RECORDS SUPPLIED START

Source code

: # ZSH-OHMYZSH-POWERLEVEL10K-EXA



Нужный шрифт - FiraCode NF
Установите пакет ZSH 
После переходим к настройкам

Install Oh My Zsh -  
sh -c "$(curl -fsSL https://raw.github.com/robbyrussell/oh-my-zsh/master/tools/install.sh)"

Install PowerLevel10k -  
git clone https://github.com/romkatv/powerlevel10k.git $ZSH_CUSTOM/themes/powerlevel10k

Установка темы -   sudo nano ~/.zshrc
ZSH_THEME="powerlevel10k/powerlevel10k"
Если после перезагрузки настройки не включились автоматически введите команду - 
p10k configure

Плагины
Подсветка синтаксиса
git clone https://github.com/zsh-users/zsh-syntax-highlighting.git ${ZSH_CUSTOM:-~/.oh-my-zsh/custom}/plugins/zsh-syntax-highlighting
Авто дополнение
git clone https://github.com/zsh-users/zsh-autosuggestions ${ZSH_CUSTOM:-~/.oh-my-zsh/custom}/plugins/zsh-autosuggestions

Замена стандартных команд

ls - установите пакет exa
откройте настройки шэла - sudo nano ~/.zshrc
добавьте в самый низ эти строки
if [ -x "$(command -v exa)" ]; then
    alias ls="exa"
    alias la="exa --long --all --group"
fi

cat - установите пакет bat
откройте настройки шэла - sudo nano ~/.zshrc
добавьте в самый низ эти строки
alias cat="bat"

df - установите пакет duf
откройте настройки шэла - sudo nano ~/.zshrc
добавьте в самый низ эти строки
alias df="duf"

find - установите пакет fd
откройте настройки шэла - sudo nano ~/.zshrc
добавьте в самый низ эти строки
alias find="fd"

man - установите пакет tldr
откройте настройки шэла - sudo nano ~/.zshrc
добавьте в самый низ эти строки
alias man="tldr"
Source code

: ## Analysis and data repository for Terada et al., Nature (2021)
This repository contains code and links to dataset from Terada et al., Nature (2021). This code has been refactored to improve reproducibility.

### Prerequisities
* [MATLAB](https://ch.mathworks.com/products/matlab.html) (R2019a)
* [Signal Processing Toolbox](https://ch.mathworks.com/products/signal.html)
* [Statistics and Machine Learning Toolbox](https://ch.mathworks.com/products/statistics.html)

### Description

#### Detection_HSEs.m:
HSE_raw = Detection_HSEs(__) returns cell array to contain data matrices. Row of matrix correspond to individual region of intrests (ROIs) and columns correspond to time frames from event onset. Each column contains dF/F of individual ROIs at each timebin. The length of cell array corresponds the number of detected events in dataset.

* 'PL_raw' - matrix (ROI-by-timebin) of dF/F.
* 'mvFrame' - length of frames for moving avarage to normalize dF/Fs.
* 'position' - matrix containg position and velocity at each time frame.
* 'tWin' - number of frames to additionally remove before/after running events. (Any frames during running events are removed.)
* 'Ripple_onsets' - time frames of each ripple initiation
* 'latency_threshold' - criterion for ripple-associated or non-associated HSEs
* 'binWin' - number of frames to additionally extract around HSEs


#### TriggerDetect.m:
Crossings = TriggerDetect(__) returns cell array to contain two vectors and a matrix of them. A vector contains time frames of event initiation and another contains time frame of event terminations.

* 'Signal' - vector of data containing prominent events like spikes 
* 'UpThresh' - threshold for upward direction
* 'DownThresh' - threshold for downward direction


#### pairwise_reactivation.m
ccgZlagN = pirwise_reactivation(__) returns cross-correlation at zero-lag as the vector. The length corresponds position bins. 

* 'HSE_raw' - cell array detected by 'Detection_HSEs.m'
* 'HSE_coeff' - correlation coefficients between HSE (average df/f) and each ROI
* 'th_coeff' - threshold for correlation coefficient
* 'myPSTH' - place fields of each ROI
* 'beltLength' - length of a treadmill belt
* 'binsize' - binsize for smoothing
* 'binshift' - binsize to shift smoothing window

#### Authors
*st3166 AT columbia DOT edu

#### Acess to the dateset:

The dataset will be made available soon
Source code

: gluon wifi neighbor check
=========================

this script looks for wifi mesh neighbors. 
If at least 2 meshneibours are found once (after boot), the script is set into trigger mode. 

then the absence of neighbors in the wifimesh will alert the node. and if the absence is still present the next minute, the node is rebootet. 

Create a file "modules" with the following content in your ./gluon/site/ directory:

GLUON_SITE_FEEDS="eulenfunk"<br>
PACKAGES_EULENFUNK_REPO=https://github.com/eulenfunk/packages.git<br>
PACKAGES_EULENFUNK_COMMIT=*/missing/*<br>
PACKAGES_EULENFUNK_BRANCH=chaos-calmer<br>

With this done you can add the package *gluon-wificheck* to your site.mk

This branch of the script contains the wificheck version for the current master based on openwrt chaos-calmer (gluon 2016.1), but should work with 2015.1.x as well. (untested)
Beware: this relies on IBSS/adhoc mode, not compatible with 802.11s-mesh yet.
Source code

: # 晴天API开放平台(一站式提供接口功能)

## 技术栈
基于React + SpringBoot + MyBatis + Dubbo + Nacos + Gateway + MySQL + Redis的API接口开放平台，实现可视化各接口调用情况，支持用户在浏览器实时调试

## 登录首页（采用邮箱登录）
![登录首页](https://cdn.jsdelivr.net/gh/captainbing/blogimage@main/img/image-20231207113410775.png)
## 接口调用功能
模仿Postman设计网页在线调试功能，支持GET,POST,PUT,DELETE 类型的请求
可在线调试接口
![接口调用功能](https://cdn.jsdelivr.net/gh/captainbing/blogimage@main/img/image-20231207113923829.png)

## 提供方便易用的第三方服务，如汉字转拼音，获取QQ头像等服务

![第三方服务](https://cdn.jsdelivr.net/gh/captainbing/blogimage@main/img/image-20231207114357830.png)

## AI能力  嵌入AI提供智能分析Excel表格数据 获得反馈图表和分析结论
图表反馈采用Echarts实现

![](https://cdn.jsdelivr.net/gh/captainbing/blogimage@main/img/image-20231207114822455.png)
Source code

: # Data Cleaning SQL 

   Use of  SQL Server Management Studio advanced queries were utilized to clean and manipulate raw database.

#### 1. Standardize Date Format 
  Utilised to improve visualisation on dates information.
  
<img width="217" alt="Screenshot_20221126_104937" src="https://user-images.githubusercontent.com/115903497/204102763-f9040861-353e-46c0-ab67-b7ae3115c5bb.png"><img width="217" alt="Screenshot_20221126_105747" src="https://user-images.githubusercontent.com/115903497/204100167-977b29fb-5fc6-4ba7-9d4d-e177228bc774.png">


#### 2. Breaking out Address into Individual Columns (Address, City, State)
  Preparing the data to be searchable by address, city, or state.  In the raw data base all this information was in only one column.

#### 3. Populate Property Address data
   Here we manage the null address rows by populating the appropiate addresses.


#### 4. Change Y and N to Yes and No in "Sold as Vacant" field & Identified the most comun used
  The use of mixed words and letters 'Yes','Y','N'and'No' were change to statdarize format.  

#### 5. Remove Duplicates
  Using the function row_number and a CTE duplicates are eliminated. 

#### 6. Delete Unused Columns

RECORDS SUPPLIED END

WORK INSTRUCTION:
All of the records above are to be repeated exactly.

YOUR SOLUTION:
Source code

: # ZSH-OHMYZSH-POWERLEVEL10K-EXA



Нужный шрифт - FiraCode NF
Установите пакет ZSH 
После переходим к настройкам

Install Oh My Zsh -  
sh -c "$(curl -fsSL https://raw.github.com/robbyrussell/oh-my-zsh/master/tools/install.sh)"

Install PowerLevel10k -  
git clone https://github.com/romkatv/powerlevel10k.git $ZSH_CUSTOM/themes/powerlevel10k

Установка темы -   sudo nano ~/.zshrc
ZSH_THEME="powerlevel10k/powerlevel10k"
Если после перезагрузки настройки не включились автоматически введите команду - 
p10k configure

Плагины
Подсветка синтаксиса
git clone https://github.com/zsh-users/zsh-syntax-highlighting.git ${ZSH_CUSTOM:-~/.oh-my-zsh/custom}/plugins/zsh-syntax-highlighting
Авто дополнение
git clone https://github.com/zsh-users/zsh-autosuggestions ${ZSH_CUSTOM:-~/.oh-my-zsh/custom}/plugins/zsh-autosuggestions

Замена стандартных команд

ls - установите пакет exa
откройте настройки шэла - sudo nano ~/.zshrc
добавьте в самый низ эти строки
if [ -x "$(command -v exa)" ]; then
    alias ls="exa"
    alias la="exa --long --all --group"
fi

cat - установите пакет bat
откройте настройки шэла - sudo nano ~/.zshrc
добавьте в самый низ эти строки
alias cat="bat"

df - установите пакет duf
откройте настройки шэла - sudo nano ~/.zshrc
добавьте в самый низ эти строки
alias df="duf"

find - установите пакет fd
откройте настройки шэла - sudo nano ~/.zshrc
добавьте в самый низ эти строки
alias find="fd"

man - установите пакет tldr
откройте настройки шэла - sudo nano ~/.zshrc
добавьте в самый низ эти строки
alias man="tldr"
Source code

: ## Analysis and data repository for Terada et al., Nature (2021)
This repository contains code and links to dataset from Terada et al., Nature (2021). This code has been refactored to improve reproducibility.

### Prerequisities
* [MATLAB](https://ch.mathworks.com/products/matlab.html) (R2019a)
* [Signal Processing Toolbox](https://ch.mathworks.com/products/signal.html)
* [Statistics and Machine Learning Toolbox](https://ch.mathworks.com/products/statistics.html)

### Description

#### Detection_HSEs.m:
HSE_raw = Detection_HSEs(__) returns cell array to contain data matrices. Row of matrix correspond to individual region of intrests (ROIs) and columns correspond to time frames from event onset. Each column contains dF/F of individual ROIs at each timebin. The length of cell array corresponds the number of detected events in dataset.

* 'PL_raw' - matrix (ROI-by-timebin) of dF/F.
* 'mvFrame' - length of frames for moving avarage to normalize dF/Fs.
* 'position' - matrix containg position and velocity at each time frame.
* 'tWin' - number of frames to additionally remove before/after running events. (Any frames during running events are removed.)
* 'Ripple_onsets' - time frames of each ripple initiation
* 'latency_threshold' - criterion for ripple-associated or non-associated HSEs
* 'binWin' - number of frames to additionally extract around HSEs


#### TriggerDetect.m:
Crossings = TriggerDetect(__) returns cell array to contain two vectors and a matrix of them. A vector contains time frames of event initiation and another contains time frame of event terminations.

* 'Signal' - vector of data containing prominent events like spikes 
* 'UpThresh' - threshold for upward direction
* 'DownThresh' - threshold for downward direction


#### pairwise_reactivation.m
ccgZlagN = pirwise_reactivation(__) returns cross-correlation at zero-lag as the vector. The length corresponds position bins. 

* 'HSE_raw' - cell array detected by 'Detection_HSEs.m'
* 'HSE_coeff' - correlation coefficients between HSE (average df/f) and each ROI
* 'th_coeff' - threshold for correlation coefficient
* 'myPSTH' - place fields of each ROI
* 'beltLength' - length of a treadmill belt
* 'binsize' - binsize for smoothing
* 'binshift' - binsize to shift smoothing window

#### Authors
*st3166 AT columbia DOT edu

#### Acess to the dateset:

The dataset will be made available soon
Source code

: gluon wifi neighbor check
=========================

this script looks for wifi mesh neighbors. 
If at least 2 meshneibours are found once (after boot), the script is set into trigger mode. 

then the absence of neighbors in the wifimesh will alert the node. and if the absence is still present the next minute, the node is rebootet. 

Create a file "modules" with the following content in your ./gluon/site/ directory:

GLUON_SITE_FEEDS="eulenfunk"<br>
PACKAGES_EULENFUNK_REPO=https://github.com/eulenfunk/packages.git<br>
PACKAGES_EULENFUNK_COMMIT=*/missing/*<br>
PACKAGES_EULENFUNK_BRANCH=chaos-calmer<br>

With this done you can add the package *gluon-wificheck* to your site.mk

This branch of the script contains the wificheck version for the current master based on openwrt chaos-calmer (gluon 2016.1), but should work with 2015.1.x as well. (untested)
Beware: this relies on IBSS/adhoc mode, not compatible with 802.11s-mesh yet.
Source code

: # 晴天API开放平台(一站式提供接口功能)

## 技术栈
基于React + SpringBoot + MyBatis + Dubbo + Nacos + Gateway + MySQL + Redis的API接口开放平台，实现可视化各接口调用情况，支持用户在浏览器实时调试

## 登录首页（采用邮箱登录）
![登录首页](https://cdn.jsdelivr.net/gh/captainbing/blogimage@main/img/image-20231207113410775.png)
## 接口调用功能
模仿Postman设计网页在线调试功能，支持GET,POST,PUT,DELETE 类型的请求
可在线调试接口
![接口调用功能](https://cdn.jsdelivr.net/gh/captainbing/blogimage@main/img/image-20231207113923829.png)

## 提供方便易用的第三方服务，如汉字转拼音，获取QQ头像等服务

![第三方服务](https://cdn.jsdelivr.net/gh/captainbing/blogimage@main/img/image-20231207114357830.png)

## AI能力  嵌入AI提供智能分析Excel表格数据 获得反馈图表和分析结论
图表反馈采用Echarts实现

![](https://cdn.jsdelivr.net/gh/captainbing/blogimage@main/img/image-20231207114822455.png)
Source code

: # Data Cleaning SQL 

   Use of  SQL Server Management Studio advanced queries were utilized to clean and manipulate raw database.

#### 1. Standardize Date Format 
  Utilised to improve visualisation on dates information.
  
<img width="217" alt="Screenshot_20221126_104937" src="https://user-images.githubusercontent.com/115903497/204102763-f9040861-353e-46c0-ab67-b7ae3115c5bb.png"><img width="217" alt="Screenshot_20221126_105747" src="https://user-images.githubusercontent.com/115903497/204100167-977b29fb-5fc6-4ba7-9d4d-e177228bc774.png">


#### 2. Breaking out Address into Individual Columns (Address, City, State)
  Preparing the data to be searchable by address, city, or state.  In the raw data base all this information was in only one column.

#### 3. Populate Property Address data
   Here we manage the null address rows by populating the appropiate addresses.


#### 4. Change Y and N to Yes and No in "Sold as Vacant" field & Identified the most comun used
  The use of mixed words and letters 'Yes','Y','N'and'No' were change to statdarize format.  

#### 5. Remove Duplicates
  Using the function row_number and a CTE duplicates are eliminated. 

#### 6. Delete Unused Columns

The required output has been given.